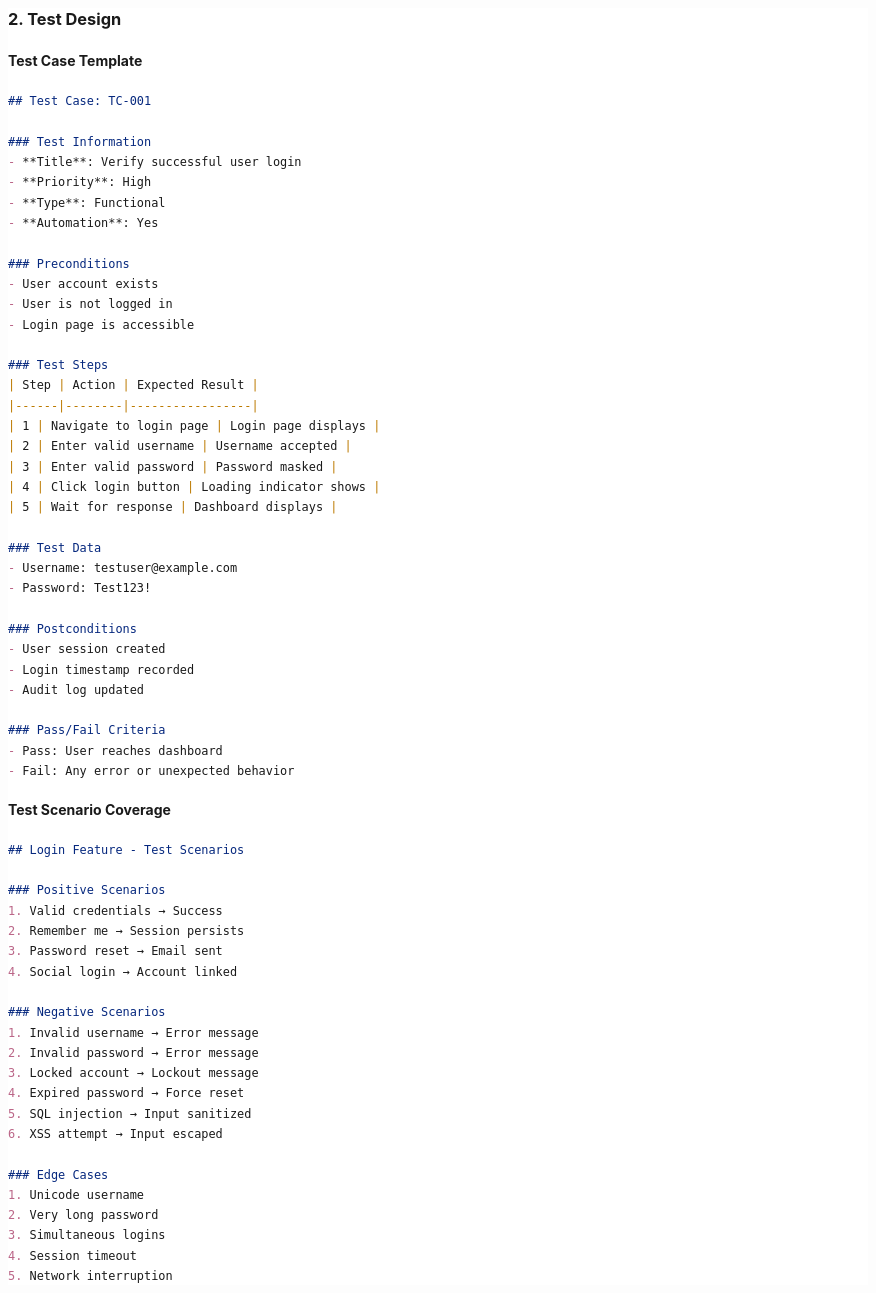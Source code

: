 ### 2. Test Design

#### Test Case Template
```markdown
## Test Case: TC-001

### Test Information
- **Title**: Verify successful user login
- **Priority**: High
- **Type**: Functional
- **Automation**: Yes

### Preconditions
- User account exists
- User is not logged in
- Login page is accessible

### Test Steps
| Step | Action | Expected Result |
|------|--------|-----------------|
| 1 | Navigate to login page | Login page displays |
| 2 | Enter valid username | Username accepted |
| 3 | Enter valid password | Password masked |
| 4 | Click login button | Loading indicator shows |
| 5 | Wait for response | Dashboard displays |

### Test Data
- Username: testuser@example.com
- Password: Test123!

### Postconditions
- User session created
- Login timestamp recorded
- Audit log updated

### Pass/Fail Criteria
- Pass: User reaches dashboard
- Fail: Any error or unexpected behavior
```

#### Test Scenario Coverage
```markdown
## Login Feature - Test Scenarios

### Positive Scenarios
1. Valid credentials → Success
2. Remember me → Session persists
3. Password reset → Email sent
4. Social login → Account linked

### Negative Scenarios
1. Invalid username → Error message
2. Invalid password → Error message
3. Locked account → Lockout message
4. Expired password → Force reset
5. SQL injection → Input sanitized
6. XSS attempt → Input escaped

### Edge Cases
1. Unicode username
2. Very long password
3. Simultaneous logins
4. Session timeout
5. Network interruption
```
......
TASK STATEMENT: All lines of the records above that carry the word "Fail" should be listed.

SOLUTION TO THIS EXERCISE:
### Pass/Fail Criteria
- Fail: Any error or unexpected behavior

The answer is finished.